You can’t manufacture relational warmth, but you can help your services reflect relationship warmth with good welcomers, warm and smiling service leading and having morning tea afterwards.

2. A length of service that matches the gifts of those leading. If you have music lead by professional musicians, An internationally renowned speaker and a full time pastor in charge of running your church service who spends his whole week putting together the program, you can probably run a very compelling 2hr church service. The average suburban church however, that has a pretty standard program every week and a normal faithful preacher should probably keep to 1hr.

I can’t see any Biblical reasons why longer is better. The Lords prayer indicates that prayers should be clear and to the point. And everything I can see about preaching suggests that simple to the point preaching is to be preferred to long involved sermons.

From a purely pragmatic point of view, I find nothing less compelling than a drawn out church service. There are certain settings and certain preachers where I am happy to listen to 35min plus sermons. But on the whole I think it’s un-necessary and un-compelling.

On the topic of timing I also think it is compelling to have consistent timing. If people know that they are coming for a 1.5 hr service every week, then that’s fine. But if it’s 1hr one week and 1.5 the next week, then it is not at all compelling.

3. Congregational Involvement.

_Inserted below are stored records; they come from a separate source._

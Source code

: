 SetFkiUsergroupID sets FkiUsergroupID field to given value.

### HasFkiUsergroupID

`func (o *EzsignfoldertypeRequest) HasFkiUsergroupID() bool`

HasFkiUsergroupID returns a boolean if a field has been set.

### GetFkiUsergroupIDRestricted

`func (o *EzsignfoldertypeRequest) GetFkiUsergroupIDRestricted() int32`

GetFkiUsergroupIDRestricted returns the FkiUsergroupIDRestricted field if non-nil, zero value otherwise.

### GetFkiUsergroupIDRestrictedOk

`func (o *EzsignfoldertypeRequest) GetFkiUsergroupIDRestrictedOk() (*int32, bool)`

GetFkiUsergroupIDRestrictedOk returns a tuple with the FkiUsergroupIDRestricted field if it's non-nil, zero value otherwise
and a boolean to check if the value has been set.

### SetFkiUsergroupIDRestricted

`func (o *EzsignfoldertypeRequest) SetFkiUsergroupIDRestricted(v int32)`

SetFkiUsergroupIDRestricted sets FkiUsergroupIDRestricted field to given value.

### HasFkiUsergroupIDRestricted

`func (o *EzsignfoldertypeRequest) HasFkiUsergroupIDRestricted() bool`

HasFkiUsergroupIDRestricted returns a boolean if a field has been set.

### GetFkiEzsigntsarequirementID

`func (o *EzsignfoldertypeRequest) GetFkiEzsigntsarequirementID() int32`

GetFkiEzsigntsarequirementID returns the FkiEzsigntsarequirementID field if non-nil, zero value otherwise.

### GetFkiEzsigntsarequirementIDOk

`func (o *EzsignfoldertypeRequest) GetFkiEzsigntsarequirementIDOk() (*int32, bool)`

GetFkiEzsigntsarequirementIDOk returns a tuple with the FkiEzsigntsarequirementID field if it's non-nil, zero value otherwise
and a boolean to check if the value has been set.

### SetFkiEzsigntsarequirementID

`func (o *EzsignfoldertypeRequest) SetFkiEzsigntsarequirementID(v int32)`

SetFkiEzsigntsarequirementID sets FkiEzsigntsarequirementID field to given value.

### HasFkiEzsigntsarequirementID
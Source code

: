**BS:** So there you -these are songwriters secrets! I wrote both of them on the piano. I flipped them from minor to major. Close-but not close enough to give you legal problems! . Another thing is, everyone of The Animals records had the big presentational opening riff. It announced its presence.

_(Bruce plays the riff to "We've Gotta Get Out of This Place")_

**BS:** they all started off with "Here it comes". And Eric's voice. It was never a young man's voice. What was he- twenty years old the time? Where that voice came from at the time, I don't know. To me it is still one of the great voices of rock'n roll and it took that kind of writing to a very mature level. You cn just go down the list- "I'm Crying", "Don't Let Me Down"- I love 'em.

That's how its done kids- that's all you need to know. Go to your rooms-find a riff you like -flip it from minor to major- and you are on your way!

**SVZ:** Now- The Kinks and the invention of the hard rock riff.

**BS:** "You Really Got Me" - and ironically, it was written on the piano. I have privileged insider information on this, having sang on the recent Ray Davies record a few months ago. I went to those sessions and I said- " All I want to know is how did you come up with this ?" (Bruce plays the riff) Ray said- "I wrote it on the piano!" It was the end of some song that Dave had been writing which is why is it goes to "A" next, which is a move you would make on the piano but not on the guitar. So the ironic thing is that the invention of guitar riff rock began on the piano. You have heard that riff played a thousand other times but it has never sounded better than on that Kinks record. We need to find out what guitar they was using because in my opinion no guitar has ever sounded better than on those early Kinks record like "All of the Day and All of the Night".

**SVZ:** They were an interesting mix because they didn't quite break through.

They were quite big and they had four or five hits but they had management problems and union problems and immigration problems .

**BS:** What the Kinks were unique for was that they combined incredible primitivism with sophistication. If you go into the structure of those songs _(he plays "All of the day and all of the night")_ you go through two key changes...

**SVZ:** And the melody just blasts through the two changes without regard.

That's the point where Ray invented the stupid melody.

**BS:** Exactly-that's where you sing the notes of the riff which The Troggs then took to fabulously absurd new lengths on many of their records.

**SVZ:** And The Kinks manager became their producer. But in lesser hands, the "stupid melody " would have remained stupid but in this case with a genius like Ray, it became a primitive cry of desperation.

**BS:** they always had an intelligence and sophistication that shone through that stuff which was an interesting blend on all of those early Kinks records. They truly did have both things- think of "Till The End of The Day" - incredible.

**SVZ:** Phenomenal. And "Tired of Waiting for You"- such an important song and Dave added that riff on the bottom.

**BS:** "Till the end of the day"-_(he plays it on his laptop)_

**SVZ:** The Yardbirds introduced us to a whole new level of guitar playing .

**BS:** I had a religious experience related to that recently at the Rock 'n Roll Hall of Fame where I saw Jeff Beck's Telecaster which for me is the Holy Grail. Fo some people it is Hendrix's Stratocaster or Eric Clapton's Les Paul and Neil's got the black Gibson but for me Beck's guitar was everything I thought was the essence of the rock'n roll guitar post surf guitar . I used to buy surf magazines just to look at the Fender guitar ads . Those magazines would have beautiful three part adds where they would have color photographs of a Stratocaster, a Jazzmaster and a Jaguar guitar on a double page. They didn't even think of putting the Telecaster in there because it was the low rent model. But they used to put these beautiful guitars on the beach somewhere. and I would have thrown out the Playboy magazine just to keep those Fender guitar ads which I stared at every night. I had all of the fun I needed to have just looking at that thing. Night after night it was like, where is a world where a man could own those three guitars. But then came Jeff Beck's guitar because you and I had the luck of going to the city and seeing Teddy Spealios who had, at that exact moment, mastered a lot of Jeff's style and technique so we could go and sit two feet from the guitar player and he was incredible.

I think it’s compelling to have people from the congregation involved. It’s relational, and it communicates that this is a community/family, not just a minister. Some care of course needs to be taken to get the congregation involved in a way that uses their gifts appropriately.

4. Good Music. This is just a pragmatic thing. Good music is more compelling than poor music. I’d also argue that unless you’re going to focus in on a particular demographic, contemporary music is the most compelling for the most people.

I can’t see that the amount of music in the service is a Biblical issue. If the songs have rich biblical lyrics I can’t see a theological downside to people singing more. There is however the pragmatic rule that I established above about length and gifting.

These thoughts are a bit random, and I would actually be very interested in seeing more research about what people do find more and less compelling about Church, rather than just relying on anecdotal evidence.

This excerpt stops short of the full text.